Butt, Asif and Mohammad Amir’s crimes were nothing like as heinous as those of Cronje, the South African captain who successfully lost a Test against England with incentivised under-performances and an over-generous declaration.
The trio were found to have conspired to bowl three no-balls at set times. It simply made England three runs better off in a match they won comfortably – but for those who staked money on a 1.5million-1 chance, it was a lucrative exercise.
As with pitch and weather reports which have earned naïve or corrupt international cricketers tidy sums, the fear is that seemingly innocuous activities are the tip of a dangerous iceberg.
Even if not, it is a massive slap in the face for entertainment spectators pay good money to watch.
Given that cricket became established in this country as a vehicle for betting, we should not be surprised the English game is not immune.
Perhaps in the New Year we will discover it is uncomfortably close to home. In January Mervyn Westfield will appear at the Old Bailey, charged with agreeing to concede a certain number of runs while bowling for Essex against Durham in a televised 40-over match two years ago. Whether Westfield is guilty or not, it highlights how vulnerable even the quaint old world of county cricket is.

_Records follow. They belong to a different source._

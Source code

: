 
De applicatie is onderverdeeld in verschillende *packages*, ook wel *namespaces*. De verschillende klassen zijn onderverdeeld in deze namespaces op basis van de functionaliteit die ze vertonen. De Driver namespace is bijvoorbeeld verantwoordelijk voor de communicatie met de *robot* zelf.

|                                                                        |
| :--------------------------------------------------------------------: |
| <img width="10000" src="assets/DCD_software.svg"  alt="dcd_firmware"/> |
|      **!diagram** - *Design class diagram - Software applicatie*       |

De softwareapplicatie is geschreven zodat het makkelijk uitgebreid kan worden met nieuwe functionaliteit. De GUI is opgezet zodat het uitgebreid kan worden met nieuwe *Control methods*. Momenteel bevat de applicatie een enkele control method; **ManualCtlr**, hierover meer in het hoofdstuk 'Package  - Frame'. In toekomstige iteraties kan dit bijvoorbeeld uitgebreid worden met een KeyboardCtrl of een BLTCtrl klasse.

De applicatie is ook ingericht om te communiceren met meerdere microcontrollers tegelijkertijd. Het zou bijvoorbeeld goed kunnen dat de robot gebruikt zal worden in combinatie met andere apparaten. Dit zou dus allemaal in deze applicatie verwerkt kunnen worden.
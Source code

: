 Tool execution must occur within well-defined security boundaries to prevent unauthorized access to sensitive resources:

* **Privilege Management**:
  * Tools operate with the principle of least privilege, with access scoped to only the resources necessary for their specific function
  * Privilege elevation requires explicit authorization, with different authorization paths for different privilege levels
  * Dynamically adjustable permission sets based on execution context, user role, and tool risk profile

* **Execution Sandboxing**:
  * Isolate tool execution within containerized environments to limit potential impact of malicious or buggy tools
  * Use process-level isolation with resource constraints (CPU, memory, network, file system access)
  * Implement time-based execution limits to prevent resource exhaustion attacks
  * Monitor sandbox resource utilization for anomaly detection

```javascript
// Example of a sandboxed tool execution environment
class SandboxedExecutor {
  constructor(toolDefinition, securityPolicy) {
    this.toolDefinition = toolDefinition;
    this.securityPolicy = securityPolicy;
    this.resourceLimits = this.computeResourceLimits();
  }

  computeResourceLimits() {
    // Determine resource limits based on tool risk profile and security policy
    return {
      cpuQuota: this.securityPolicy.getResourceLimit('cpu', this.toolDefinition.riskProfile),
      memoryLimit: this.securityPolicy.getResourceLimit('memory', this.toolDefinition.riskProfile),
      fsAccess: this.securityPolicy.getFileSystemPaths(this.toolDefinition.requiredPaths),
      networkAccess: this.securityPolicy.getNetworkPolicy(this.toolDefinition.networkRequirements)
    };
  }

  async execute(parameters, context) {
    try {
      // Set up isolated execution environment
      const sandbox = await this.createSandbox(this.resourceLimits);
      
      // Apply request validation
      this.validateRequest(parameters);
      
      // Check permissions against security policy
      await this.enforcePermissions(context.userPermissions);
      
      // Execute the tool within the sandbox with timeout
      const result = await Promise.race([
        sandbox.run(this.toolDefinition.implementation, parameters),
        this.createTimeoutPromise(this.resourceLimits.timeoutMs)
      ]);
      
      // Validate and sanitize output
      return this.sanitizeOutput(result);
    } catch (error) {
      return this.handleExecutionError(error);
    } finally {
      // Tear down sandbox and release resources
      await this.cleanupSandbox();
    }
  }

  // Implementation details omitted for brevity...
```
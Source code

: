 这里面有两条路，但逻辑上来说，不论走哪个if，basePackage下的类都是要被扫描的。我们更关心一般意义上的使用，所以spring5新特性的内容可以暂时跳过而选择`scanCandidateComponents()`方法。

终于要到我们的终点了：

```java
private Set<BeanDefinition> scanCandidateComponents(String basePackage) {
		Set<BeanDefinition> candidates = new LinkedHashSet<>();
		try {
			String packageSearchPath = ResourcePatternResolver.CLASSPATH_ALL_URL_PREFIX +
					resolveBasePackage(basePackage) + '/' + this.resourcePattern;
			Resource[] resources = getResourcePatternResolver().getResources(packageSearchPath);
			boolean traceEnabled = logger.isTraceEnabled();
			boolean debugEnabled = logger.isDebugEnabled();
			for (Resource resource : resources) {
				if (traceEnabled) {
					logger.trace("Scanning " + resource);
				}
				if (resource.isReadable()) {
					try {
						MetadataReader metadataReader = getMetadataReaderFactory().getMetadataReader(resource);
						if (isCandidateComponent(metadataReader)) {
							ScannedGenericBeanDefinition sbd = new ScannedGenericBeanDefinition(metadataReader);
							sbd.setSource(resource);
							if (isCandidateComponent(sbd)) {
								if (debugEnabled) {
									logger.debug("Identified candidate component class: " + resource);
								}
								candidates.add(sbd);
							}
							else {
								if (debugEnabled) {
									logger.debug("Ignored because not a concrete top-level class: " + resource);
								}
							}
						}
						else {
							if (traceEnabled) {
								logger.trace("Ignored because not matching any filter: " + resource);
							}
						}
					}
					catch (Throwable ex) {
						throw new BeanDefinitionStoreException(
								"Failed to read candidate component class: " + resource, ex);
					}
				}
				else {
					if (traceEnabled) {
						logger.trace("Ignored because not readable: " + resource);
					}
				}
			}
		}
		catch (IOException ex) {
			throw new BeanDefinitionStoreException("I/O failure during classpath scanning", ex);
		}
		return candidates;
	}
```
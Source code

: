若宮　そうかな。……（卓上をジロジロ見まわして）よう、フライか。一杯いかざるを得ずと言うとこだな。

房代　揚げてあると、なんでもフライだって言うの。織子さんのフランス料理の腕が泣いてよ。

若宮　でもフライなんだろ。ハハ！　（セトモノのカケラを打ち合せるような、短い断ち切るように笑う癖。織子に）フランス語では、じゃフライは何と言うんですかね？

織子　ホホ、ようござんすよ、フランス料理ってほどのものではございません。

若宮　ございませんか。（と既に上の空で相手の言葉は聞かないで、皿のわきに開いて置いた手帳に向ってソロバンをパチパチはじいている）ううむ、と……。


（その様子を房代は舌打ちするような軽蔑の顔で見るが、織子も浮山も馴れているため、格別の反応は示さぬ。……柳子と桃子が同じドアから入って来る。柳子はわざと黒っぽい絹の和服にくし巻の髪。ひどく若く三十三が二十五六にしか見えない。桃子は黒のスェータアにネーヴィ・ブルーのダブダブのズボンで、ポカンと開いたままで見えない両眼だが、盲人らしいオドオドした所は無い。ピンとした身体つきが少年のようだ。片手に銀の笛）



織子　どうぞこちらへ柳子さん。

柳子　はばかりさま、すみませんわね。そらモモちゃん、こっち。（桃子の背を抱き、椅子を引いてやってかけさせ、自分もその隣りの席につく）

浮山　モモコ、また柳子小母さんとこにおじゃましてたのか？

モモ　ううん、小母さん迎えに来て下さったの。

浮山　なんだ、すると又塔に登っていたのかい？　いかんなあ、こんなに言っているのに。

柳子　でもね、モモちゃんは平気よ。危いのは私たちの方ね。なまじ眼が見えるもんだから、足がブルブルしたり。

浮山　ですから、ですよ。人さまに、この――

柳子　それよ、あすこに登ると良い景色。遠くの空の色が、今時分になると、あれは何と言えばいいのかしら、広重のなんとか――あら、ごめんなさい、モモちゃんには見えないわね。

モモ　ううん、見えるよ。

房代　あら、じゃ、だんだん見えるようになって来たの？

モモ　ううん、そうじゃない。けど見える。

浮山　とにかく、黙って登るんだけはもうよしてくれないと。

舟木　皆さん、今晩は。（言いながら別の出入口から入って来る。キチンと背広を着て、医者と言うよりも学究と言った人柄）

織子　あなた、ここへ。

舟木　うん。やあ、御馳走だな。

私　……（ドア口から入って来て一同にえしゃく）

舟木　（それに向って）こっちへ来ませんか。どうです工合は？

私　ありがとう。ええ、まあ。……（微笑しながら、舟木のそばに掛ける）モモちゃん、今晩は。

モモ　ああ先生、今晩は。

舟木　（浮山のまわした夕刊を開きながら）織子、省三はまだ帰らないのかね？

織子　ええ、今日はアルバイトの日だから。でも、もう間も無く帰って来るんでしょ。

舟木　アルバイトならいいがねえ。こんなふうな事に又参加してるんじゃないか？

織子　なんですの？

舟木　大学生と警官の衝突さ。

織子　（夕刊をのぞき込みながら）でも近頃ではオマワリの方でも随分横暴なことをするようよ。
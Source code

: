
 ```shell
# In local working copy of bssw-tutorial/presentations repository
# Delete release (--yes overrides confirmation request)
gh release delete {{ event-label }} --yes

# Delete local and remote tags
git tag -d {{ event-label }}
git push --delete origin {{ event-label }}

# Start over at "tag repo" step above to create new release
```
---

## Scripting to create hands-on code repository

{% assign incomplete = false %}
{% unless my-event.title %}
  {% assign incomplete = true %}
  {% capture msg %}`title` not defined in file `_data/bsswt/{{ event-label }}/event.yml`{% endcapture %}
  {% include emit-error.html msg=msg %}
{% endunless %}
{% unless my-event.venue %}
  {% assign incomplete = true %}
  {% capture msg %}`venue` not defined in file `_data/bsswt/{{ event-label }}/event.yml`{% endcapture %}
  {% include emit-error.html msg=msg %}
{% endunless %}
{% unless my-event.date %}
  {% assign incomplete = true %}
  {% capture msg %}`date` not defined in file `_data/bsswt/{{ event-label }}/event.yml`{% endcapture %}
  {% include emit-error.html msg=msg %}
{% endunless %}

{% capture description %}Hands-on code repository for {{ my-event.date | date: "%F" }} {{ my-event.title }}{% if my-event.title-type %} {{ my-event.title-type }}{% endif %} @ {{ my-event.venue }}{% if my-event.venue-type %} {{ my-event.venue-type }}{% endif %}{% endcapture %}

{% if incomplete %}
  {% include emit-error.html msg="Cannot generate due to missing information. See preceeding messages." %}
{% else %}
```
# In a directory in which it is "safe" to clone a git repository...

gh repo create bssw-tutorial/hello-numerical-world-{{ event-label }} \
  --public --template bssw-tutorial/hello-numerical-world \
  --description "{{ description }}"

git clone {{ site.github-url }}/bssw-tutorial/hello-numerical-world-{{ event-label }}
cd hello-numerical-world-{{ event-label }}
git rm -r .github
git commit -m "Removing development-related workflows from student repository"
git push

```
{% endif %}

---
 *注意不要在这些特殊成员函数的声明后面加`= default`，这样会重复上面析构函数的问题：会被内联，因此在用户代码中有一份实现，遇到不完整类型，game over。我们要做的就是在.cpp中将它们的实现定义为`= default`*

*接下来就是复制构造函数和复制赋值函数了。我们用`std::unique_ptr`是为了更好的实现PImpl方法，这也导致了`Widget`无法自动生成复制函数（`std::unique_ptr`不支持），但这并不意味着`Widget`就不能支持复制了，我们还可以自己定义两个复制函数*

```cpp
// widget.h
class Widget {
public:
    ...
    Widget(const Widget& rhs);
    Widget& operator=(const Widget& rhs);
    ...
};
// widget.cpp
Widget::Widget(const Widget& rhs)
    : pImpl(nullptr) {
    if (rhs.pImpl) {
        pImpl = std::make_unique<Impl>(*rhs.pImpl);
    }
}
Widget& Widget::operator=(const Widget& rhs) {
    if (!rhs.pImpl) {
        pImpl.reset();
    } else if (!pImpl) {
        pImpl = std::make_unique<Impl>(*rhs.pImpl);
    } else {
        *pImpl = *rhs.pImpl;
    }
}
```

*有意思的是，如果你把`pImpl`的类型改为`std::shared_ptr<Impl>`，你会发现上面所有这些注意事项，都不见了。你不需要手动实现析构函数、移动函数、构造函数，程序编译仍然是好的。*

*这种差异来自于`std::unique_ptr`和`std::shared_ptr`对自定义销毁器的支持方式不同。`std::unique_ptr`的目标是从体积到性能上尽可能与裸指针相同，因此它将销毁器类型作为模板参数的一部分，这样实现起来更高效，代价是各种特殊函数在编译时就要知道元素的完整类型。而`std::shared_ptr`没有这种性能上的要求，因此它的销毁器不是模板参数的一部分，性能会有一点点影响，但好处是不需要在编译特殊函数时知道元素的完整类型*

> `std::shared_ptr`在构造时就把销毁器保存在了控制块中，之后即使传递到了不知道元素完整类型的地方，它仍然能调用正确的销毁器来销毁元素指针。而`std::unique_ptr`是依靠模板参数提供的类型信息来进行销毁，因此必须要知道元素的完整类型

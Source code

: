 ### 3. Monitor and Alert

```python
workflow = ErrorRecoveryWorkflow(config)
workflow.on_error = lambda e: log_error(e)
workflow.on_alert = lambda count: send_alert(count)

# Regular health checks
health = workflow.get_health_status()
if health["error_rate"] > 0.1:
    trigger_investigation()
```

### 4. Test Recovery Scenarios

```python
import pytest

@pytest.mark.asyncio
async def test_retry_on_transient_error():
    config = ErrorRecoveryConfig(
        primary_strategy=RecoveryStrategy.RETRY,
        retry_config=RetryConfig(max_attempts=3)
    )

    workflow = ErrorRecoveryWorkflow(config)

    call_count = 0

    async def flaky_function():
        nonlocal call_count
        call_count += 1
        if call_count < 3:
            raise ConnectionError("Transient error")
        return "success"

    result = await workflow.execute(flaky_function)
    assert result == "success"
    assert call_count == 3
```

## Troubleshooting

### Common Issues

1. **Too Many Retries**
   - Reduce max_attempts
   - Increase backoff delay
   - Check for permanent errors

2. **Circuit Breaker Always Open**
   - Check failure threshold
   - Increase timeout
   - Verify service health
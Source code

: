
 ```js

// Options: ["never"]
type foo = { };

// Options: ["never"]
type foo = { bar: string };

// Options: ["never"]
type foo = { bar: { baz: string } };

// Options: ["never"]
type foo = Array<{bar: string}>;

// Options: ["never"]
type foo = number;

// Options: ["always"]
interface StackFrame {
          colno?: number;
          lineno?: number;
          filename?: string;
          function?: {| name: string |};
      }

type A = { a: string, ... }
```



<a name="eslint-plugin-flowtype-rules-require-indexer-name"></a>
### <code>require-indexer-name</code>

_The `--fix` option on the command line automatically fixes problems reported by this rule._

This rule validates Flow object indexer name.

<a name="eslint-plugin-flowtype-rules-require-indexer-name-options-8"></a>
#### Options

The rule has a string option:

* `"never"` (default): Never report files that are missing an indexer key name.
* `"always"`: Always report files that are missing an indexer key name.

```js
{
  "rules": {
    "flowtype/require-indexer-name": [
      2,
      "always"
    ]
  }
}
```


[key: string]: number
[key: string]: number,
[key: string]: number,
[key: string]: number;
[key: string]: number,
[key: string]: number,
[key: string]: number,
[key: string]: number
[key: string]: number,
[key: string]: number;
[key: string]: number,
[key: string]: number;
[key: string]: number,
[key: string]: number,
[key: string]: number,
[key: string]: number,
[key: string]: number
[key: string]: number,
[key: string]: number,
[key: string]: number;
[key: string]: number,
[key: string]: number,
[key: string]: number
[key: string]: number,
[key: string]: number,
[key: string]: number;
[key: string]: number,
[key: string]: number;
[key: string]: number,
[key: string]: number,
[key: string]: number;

For those of us at the Riverside that night, nothing seemed unusual in Westfield’s performance. His name did not feature in match reports in the Sunday Sun, Journal or Evening Chronicle.
Italy, Germany, Turkey, Finland and South Korea are just some of the countries infected by football corruption in recent years, but it is old hat in the country which invented the game. Allegations that North East legends like Bob Stokoe and Brian Clough were approached to throw matches were never substantiated, but damaging scams were uncovered in 1915 and 1964.
Accrington Stanley and Bury players were found guilty in 2009, while Wayne Rooney’s family have been implicated in ongoing investigations north of the border. Rumours abound that even English junior games are targeted by Far East syndicates.
With gamblers more prepared to spread-bet on meaningless minutiae, even straight-forward sports like football are vulnerable to spot-fixers.
In 2009 former Southampton footballer Matt Le Tissier admitted to being involved in a £10,000 sting to fix the time of the first throw-in in a meaningless end-of-season game with Wimbledon.
The hope must be that this case persuades the authorities to step up their education programmes until no professional sportsman believes tampering with the course of a game, no matter how trivially, is in any way acceptable, and strengthens their resolve to uncover similar wrong-doings.
If so, Butt, Amir and Asif will have done sport a great service in the most disgraceful of ways.